Publié le 28 Sep 20  sur actu.fr

Alors qu'elle s'apprêtait à la vendre, sa maison a été squattée à Oissel, près de Rouen. La loi protégeant les occupants des lieux, Cécile Pigné ne peut pas les expulser.

« C’est pire que ce qu’on voit à la télévision », dénonce Cécile Pigné, 50 ans, une habitante de l’agglomération de Rouen (Seine-Maritime). Les larmes aux yeux, cette aide-soignante raconte comment le jeudi 17 septembre 2020, elle a retrouvé la maison de ses grands-parents, dont elle avait hérité neuf ans auparavant, occupée par des inconnus, à Oissel.

« Ce sont des voisins qui m’ont appelée. Ils m’ont demandé si j’avais bien vendu ma maison car il y a avait des personnes qui étaient en train de couper tous les arbres sur le terrain et de faire des travaux à l’intérieur… »

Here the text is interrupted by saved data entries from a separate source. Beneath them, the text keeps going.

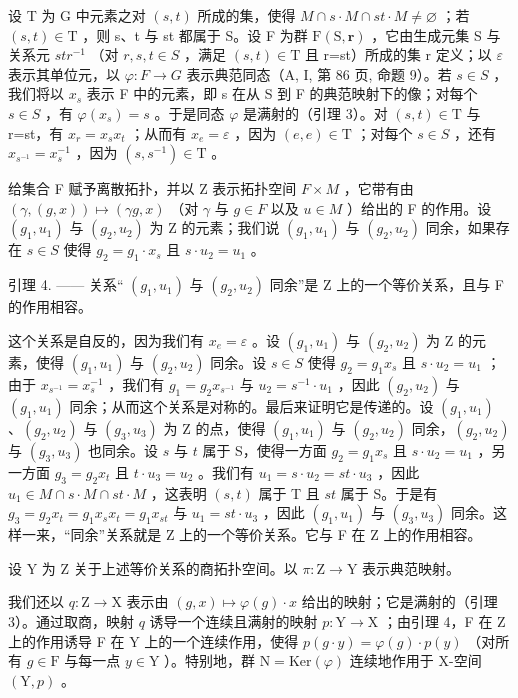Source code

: 设 T 为 G 中元素之对 \((s,t)\) 所成的集，使得 \(M\cap s\cdot M\cap st\cdot M\neq\varnothing\) ；若 \((s,t)\in\mathrm{T}\) ，则 s、t 与 st 都属于 S。设 F 为群 \(\mathrm{F}(\mathrm{S},\mathbf{r})\) ，它由生成元集 S 与关系元 \(str^{-1}\) （对 \(r,s,t\in S\) ，满足 \((s,t)\in\mathrm{T}\) 且 r=st）所成的集 r 定义；以 \(\varepsilon\) 表示其单位元，以 \(\varphi\colon F\to G\) 表示典范同态（A, I, 第 86 页, 命题 9）。若 \(s\in S\) ，我们将以 \(x_{s}\) 表示 F 中的元素，即 s 在从 S 到 F 的典范映射下的像；对每个 \(s\in S\) ，有 \(\varphi(x_{s})=s\) 。于是同态 \(\varphi\) 是满射的（引理 3）。对 \((s,t)\in\mathrm{T}\) 与 r=st，有 \(x_{r}=x_{s}x_{t}\) ；从而有 \(x_{e}=\varepsilon\) ，因为 \((e,e)\in\mathrm{T}\) ；对每个 \(s\in S\) ，还有 \(x_{s^{-1}}=x_{s}^{-1}\) ，因为 \((s,s^{-1})\in\mathrm{T}\) 。

给集合 F 赋予离散拓扑，并以 Z 表示拓扑空间 \(F \times M\) ，它带有由 \((\gamma, (g, x)) \mapsto (\gamma g, x)\) （对 \(\gamma\) 与 \(g \in F\) 以及 \(u \in M\) ）给出的 F 的作用。设 \((g_{1}, u_{1})\) 与 \((g_{2}, u_{2})\) 为 Z 的元素；我们说 \((g_{1}, u_{1})\) 与 \((g_{2}, u_{2})\) 同余，如果存在 \(s \in S\) 使得 \(g_{2} = g_{1} \cdot x_{s}\) 且 \(s \cdot u_{2} = u_{1}\) 。

引理 4. —— 关系“ \((g_{1}, u_{1})\) 与 \((g_{2}, u_{2})\) 同余”是 Z 上的一个等价关系，且与 F 的作用相容。

这个关系是自反的，因为我们有 \(x_e = \varepsilon\) 。设 \((g_1, u_1)\) 与 \((g_2, u_2)\) 为 Z 的元素，使得 \((g_1, u_1)\) 与 \((g_2, u_2)\) 同余。设 \(s \in S\) 使得 \(g_2 = g_1 x_s\) 且 \(s \cdot u_2 = u_1\) ；由于 \(x_{s^{-1}} = x_s^{-1}\) ，我们有 \(g_1 = g_2 x_{s^{-1}}\) 与 \(u_2 = s^{-1} \cdot u_1\) ，因此 \((g_2, u_2)\) 与 \((g_1, u_1)\) 同余；从而这个关系是对称的。最后来证明它是传递的。设 \((g_1, u_1)\) 、\((g_2, u_2)\) 与 \((g_3, u_3)\) 为 Z 的点，使得 \((g_1, u_1)\) 与 \((g_2, u_2)\) 同余，\((g_2, u_2)\) 与 \((g_3, u_3)\) 也同余。设 \(s\) 与 \(t\) 属于 S，使得一方面 \(g_2 = g_1 x_s\) 且 \(s \cdot u_2 = u_1\) ，另一方面 \(g_3 = g_2 x_t\) 且 \(t \cdot u_3 = u_2\) 。我们有 \(u_1 = s \cdot u_2 = st \cdot u_3\) ，因此 \(u_1 \in M \cap s \cdot M \cap st \cdot M\) ，这表明 \((s, t)\) 属于 T 且 \(st\) 属于 S。于是有 \(g_3 = g_2 x_t = g_1 x_s x_t = g_1 x_{st}\) 与 \(u_1 = st \cdot u_3\) ，因此 \((g_1, u_1)\) 与 \((g_3, u_3)\) 同余。这样一来，“同余”关系就是 Z 上的一个等价关系。它与 F 在 Z 上的作用相容。

设 Y 为 Z 关于上述等价关系的商拓扑空间。以 \(\pi\colon\mathrm{Z}\to\mathrm{Y}\) 表示典范映射。

我们还以 \(q \colon \mathrm{Z} \to \mathrm{X}\) 表示由 \((g, x) \mapsto \varphi(g) \cdot x\) 给出的映射；它是满射的（引理 3）。通过取商，映射 \(q\) 诱导一个连续且满射的映射 \(p \colon \mathrm{Y} \to \mathrm{X}\) ；由引理 4，F 在 Z 上的作用诱导 F 在 Y 上的一个连续作用，使得 \(p(g \cdot y) = \varphi(g) \cdot p(y)\) （对所有 \(g \in \mathrm{F}\) 与每一点 \(y \in \mathrm{Y}\) ）。特别地，群 \(\mathrm{N} = \mathrm{Ker}(\varphi)\) 连续地作用于 X-空间 \((\mathrm{Y}, p)\) 。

« Il n’y avait plus rien, pas même une cuillère ! »

Cécile Pigné s’est alors rendue directement sur les lieux et a constaté les dégâts avec stupeur :

Ils avaient coupé tous les arbres, ils avaient cassé les meubles de mes grands-parents qui étaient des belles antiquités… Ils avaient tout vidé, ma chambre d’enfant, ma collection de poupées… Il ne restait plus rien, même pas une cuillère. Je ne sais pas où tout est parti, ils ont certainement tout vendu ! 

Paniquée, elle a appelé directement la police qui est venue sur place. « Mais ils n’ont rien pu faire car les squatteurs avaient ouvert des compteurs d’eau et d’électricité plus de 48 heures avant que je les prévienne… Et la loi les protège.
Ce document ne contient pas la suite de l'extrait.